Несмотря на увлеченность живописью, Гюго не считал себя художником, отдавая предпочтение литературе и показывал свои рисунки только самым близким.

Современники, ценившие Гюго как литератора и политика, ценили и его дар художника. Так, живописец Эжен Делакруа считал, что если бы Виктор Гюго не посвящал себя литературе, он мог бы стать значительным художником XIX столетия.

Интерес к живописи проявлялся и в таланте декоратора. Когда Гюго жил в ссылке на Гернси, он сам придумывал и воплощал интерьеры своего дома: расписывал настенные шелка, конструировал мебельное убранство. Множество предметов интерьера были отмечены метками его инициалов — гравировки с его именем и фамилией украшали камины, стулья, стены. Что бы он ни делал — все было масштабным, мощным, таинственным. Ему было мало видимого пространства, оно должно было расширяться, исчезать и появляться вновь — то, что свойственно романтикам вообще и то что обнаруживается в литературных произведениях Гюго в частности. Так его дом хранил множество тайников: потайные двери открывались и за ними обнаруживалась, к примеру, фотолаборатория или — проще — умывальник, не видимые первому взгляду.

Такое свойство бесконечного открытия, когда явное открывает потайное и наоборот, характерно для личности Гюго, которую невозможно определить, разграничить в одном исследовании. Свой масштаб он и сам понимал уже в юности, в которой ставил себе высокие планки, а на обвинения в гордости и тщеславии отвечал: «Меня обвиняют в том, что я горд? Да, это правда. Моя гордость — это моя сила».

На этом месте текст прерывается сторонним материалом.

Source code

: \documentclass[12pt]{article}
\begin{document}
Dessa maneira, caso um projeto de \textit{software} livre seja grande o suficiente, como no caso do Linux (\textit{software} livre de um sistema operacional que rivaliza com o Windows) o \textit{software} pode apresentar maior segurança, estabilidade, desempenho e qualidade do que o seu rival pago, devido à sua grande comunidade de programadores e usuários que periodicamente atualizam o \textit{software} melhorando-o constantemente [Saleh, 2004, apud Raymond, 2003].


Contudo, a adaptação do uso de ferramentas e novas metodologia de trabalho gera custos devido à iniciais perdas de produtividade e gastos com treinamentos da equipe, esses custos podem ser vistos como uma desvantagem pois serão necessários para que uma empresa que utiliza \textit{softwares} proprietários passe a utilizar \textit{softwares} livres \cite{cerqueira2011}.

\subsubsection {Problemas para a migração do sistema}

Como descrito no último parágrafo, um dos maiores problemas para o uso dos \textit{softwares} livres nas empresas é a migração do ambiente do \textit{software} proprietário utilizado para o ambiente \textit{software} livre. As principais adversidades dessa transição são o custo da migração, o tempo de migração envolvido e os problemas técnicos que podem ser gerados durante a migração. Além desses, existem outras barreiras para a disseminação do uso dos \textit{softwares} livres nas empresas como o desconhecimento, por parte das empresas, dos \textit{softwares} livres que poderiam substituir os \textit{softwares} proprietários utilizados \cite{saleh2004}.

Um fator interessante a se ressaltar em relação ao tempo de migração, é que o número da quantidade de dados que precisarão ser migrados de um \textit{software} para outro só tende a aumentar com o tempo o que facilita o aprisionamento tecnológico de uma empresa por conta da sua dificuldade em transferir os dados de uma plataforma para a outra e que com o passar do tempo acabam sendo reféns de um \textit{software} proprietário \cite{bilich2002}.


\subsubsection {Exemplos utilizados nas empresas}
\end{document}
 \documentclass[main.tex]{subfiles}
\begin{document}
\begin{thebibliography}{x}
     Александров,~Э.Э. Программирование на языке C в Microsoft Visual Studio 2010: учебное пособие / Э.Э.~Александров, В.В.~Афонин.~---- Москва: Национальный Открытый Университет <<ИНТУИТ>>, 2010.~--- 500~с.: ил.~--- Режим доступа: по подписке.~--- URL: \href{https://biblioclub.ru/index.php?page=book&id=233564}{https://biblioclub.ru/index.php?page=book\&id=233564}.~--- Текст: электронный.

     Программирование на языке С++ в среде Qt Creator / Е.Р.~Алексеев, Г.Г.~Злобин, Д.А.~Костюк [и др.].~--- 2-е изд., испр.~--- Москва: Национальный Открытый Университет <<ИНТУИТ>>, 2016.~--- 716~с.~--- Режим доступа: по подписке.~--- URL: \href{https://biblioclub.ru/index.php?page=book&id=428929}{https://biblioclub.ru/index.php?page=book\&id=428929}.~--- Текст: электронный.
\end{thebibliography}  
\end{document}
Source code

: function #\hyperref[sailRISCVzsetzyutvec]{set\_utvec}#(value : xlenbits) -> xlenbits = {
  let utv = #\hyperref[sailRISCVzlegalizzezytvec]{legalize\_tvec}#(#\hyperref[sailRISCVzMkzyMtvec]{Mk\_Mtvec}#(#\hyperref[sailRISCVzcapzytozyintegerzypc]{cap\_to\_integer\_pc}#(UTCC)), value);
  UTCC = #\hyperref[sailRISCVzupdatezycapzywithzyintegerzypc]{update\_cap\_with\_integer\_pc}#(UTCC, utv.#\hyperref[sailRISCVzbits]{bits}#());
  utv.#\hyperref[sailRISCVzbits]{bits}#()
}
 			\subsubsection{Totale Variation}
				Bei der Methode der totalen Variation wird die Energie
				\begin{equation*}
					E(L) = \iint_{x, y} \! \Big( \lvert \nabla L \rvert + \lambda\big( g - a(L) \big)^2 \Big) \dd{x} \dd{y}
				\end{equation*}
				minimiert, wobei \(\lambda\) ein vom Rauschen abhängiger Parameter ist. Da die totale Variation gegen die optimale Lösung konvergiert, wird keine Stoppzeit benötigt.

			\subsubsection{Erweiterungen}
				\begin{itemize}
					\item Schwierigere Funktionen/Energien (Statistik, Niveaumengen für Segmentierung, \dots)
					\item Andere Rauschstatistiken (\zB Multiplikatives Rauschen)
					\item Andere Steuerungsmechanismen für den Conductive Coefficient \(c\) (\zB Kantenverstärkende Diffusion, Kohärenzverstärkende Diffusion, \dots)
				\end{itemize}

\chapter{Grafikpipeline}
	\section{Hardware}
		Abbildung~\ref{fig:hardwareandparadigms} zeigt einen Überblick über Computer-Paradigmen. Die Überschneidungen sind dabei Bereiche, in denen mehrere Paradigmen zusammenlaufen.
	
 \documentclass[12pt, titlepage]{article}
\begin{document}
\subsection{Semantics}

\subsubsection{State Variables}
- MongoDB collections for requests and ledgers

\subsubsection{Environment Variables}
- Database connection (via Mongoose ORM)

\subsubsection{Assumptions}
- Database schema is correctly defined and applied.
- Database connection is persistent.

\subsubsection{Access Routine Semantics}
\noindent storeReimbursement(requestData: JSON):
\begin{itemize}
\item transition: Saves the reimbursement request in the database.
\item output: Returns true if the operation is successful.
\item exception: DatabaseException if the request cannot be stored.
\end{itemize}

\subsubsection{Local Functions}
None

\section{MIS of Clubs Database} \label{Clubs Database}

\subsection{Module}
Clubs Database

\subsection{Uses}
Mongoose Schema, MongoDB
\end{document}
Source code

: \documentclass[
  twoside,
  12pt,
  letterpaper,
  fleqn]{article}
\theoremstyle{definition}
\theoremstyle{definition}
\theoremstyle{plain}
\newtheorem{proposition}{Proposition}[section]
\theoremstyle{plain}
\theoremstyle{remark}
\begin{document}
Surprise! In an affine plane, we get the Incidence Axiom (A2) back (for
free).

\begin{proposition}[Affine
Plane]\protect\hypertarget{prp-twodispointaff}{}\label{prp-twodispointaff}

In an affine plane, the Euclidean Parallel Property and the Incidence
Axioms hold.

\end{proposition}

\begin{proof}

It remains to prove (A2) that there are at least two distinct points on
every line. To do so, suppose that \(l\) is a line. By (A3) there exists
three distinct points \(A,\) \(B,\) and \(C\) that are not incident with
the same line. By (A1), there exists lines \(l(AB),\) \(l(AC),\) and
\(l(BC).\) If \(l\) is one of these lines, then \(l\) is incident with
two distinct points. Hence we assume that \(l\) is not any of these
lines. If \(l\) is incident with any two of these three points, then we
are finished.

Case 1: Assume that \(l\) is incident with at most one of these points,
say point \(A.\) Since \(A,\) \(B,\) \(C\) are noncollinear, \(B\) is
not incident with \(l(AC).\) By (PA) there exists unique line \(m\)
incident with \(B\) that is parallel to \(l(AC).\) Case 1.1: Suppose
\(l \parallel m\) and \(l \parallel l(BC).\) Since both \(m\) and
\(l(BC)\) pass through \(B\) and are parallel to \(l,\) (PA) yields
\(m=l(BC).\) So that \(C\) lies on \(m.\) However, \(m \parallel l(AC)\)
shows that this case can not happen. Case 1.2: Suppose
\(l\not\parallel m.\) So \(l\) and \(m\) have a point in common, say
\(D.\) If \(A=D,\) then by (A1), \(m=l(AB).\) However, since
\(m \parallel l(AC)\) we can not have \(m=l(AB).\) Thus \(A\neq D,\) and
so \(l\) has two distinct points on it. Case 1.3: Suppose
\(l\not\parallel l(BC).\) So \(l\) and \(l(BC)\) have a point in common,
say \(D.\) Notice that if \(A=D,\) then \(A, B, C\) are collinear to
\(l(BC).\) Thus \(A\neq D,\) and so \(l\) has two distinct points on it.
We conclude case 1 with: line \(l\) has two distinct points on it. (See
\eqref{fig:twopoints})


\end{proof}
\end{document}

Эта сила давала ему возможность «перекричать и ураган, и канонаду» своего времени, стать легендой при жизни: так, например, после его возвращения из ссылки в Париж улицу, на которой он жил, назвали его именем, и с тех пор на конвертах с письмами указывалось: Виктору Гюго на авеню Виктора Гюго. Широкое дыхание и любовь к человеку — эти два свойства Гюго ставил превыше всего, именно их не хватало, по его мнению, многим его современникам. Именно эти два свойства позволили ему сказать о себе: «Есть только один классик в нашем веке, единственный, вы понимаете? Это я».